Increase difficulty by:
- Adding time to holds (e.g., holding a front lever for 5 seconds, then increasing to 10 seconds)
- Moving to more advanced progressions (e.g., straddle to full back lever)
- Incorporating additional drills or variations to challenge your body further
9. Flexibility Training
Flexibility is a crucial aspect of gymnastics, especially for skills like splits and shoulder positions in handstands. Dedicate time at the end of each session for focused stretching to increase your flexibility, just as gymnasts do.
Stretching routine:
- Spend 15-20 minutes after each workout focusing on flexibility in key areas (hamstrings, hip flexors, shoulders).

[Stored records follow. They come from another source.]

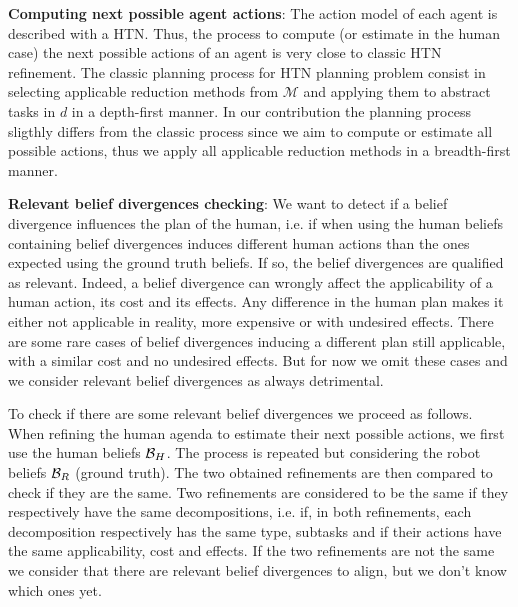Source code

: \documentclass[letterpaper]{article} %
\begin{document}
\textbf{Computing next possible agent actions}:
The action model of each agent is described with a HTN. Thus, the process to compute (or estimate in the human case) the next possible actions of an agent is very close to classic HTN refinement.
The classic planning process for HTN planning problem consist in selecting applicable reduction methods from $\mathcal{M}$ and applying them to abstract tasks in $d$ in a depth-first manner. In our contribution the planning process sligthly differs from the classic process since we aim to compute or estimate all possible actions, thus we apply all applicable reduction methods in a breadth-first manner.

\textbf{Relevant belief divergences checking}:
We want to detect if a belief divergence influences the plan of the human, i.e. if when using the human beliefs containing belief divergences induces different human actions than the ones expected using the ground truth beliefs. If so, the belief divergences are qualified as relevant. Indeed, a belief divergence can wrongly affect the applicability of a human action, its cost and its effects. 
Any difference in the human plan makes it either not applicable in reality, more expensive or with undesired effects. There are some rare cases of belief divergences inducing a different plan still applicable, with a similar cost and no undesired effects. But for now we omit these cases and we consider relevant belief divergences as always detrimental.

To check if there are some relevant belief divergences we proceed as follows. When refining the human agenda to estimate their next possible actions, we first use the human beliefs $\mathcal{B}_H$. The process is repeated but considering the robot beliefs $\mathcal{B}_R$ (ground truth). The two obtained refinements are then compared to check if they are the same. Two refinements are considered to be the same if they respectively have the same decompositions, i.e. if, in both refinements, each decomposition respectively has the same type, subtasks and if their actions have the same applicability, cost and effects. If the two refinements are not the same we consider that there are relevant belief divergences to align, but we don't know which ones yet.
\end{document}
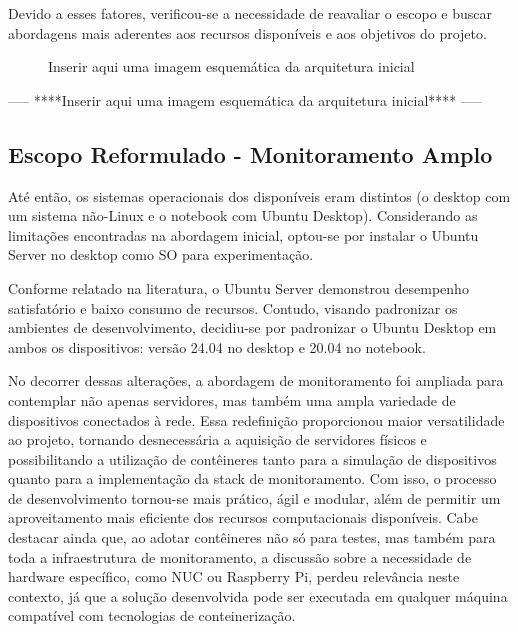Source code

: {Devido a esses fatores, verificou-se a necessidade de reavaliar o escopo e buscar abordagens mais aderentes aos recursos disponíveis e aos objetivos do projeto.

\begin{figure}[H]
\centering
\fbox{\rule{0pt}{150pt} \rule{200pt}{0pt}} %
\caption{Inserir aqui uma imagem esquemática da arquitetura inicial}
\label{fig:placeholder}
\end{figure}

-----
****Inserir aqui uma imagem esquemática da arquitetura inicial****
-----

\subsection{Escopo Reformulado - Monitoramento Amplo}
\label{subsection:EscopoReformulado}

Até então, os sistemas operacionais dos  disponíveis eram distintos (o desktop com um sistema não-Linux e o notebook com Ubuntu Desktop). Considerando as limitações encontradas na abordagem inicial, optou-se por instalar o Ubuntu Server no desktop como SO para experimentação.

Conforme relatado na literatura, o Ubuntu Server demonstrou desempenho satisfatório e baixo consumo de recursos. Contudo, visando padronizar os ambientes de desenvolvimento, decidiu-se por padronizar o Ubuntu Desktop em ambos os dispositivos: versão 24.04 no desktop e 20.04 no notebook.

No decorrer dessas alterações, a abordagem de monitoramento foi ampliada para contemplar não apenas servidores, mas também uma ampla variedade de dispositivos conectados à rede. Essa redefinição proporcionou maior versatilidade ao projeto, tornando desnecessária a aquisição de servidores físicos e possibilitando a utilização de contêineres tanto para a simulação de dispositivos quanto para a implementação da stack de monitoramento. Com isso, o processo de desenvolvimento tornou-se mais prático, ágil e modular, além de permitir um aproveitamento mais eficiente dos recursos computacionais disponíveis. Cabe destacar ainda que, ao adotar contêineres não só para testes, mas também para toda a infraestrutura de monitoramento, a discussão sobre a necessidade de hardware específico, como NUC ou Raspberry Pi, perdeu relevância neste contexto, já que a solução desenvolvida pode ser executada em qualquer máquina compatível com tecnologias de conteinerização.

}
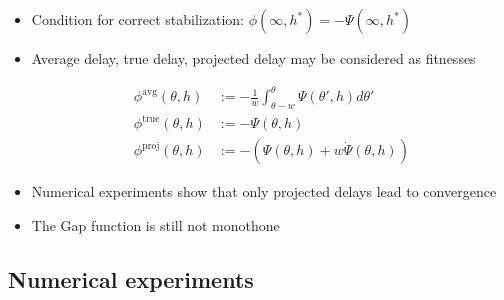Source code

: \documentclass[10pt]{beamer}
\begin{document}
\begin{frame}

\begin{itemize}

\item Condition for correct stabilization: $ \phi(\infty, h^*) = - \Psi(\infty, h^*)  $


\item Average delay, true delay, projected delay may be considered as fitnesses

\begin{align*}
	\phi^{\text{avg}}(\theta, h) &:= -\frac{1}{w}\int_{\theta - w}^{\theta} \Psi(\theta', h) d \theta' \\
 	\phi^{\text{true}}(\theta, h) &:= - \Psi(\theta, h) \\
 	\phi^{\text{proj}}(\theta, h) &:= - \left( \Psi(\theta, h) + w  \dot{\Psi}(\theta, h)  \right)
\end{align*}

\item Numerical experiments show that only projected delays lead to convergence
 
\item The Gap function is still not monothone

\end{itemize}

\end{frame}


\subsection{Numerical experiments}

%
%
%
\end{document}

- Incorporate both dynamic and static stretches to improve your range of motion.
10. Consistency Is Key
Gymnastics requires dedication and consistency. Many gymnasts train for years to develop their skills and strength, and the journey to mastering these skills takes time. Stay patient, and track your progress in both strength and skill acquisition.
Conclusion
Training like a gymnast isn’t just about replicating exercises—it’s about transforming how you approach fitness. Gymnasts don’t just aim to get stronger or more flexible; they focus on mastering their bodies by combining control, grace, and power in every move. This is what makes gymnastics training different from typical workouts.
While you’ll get stronger and more flexible along the way, the real change will be in how you understand movement, control, and the potential of your body.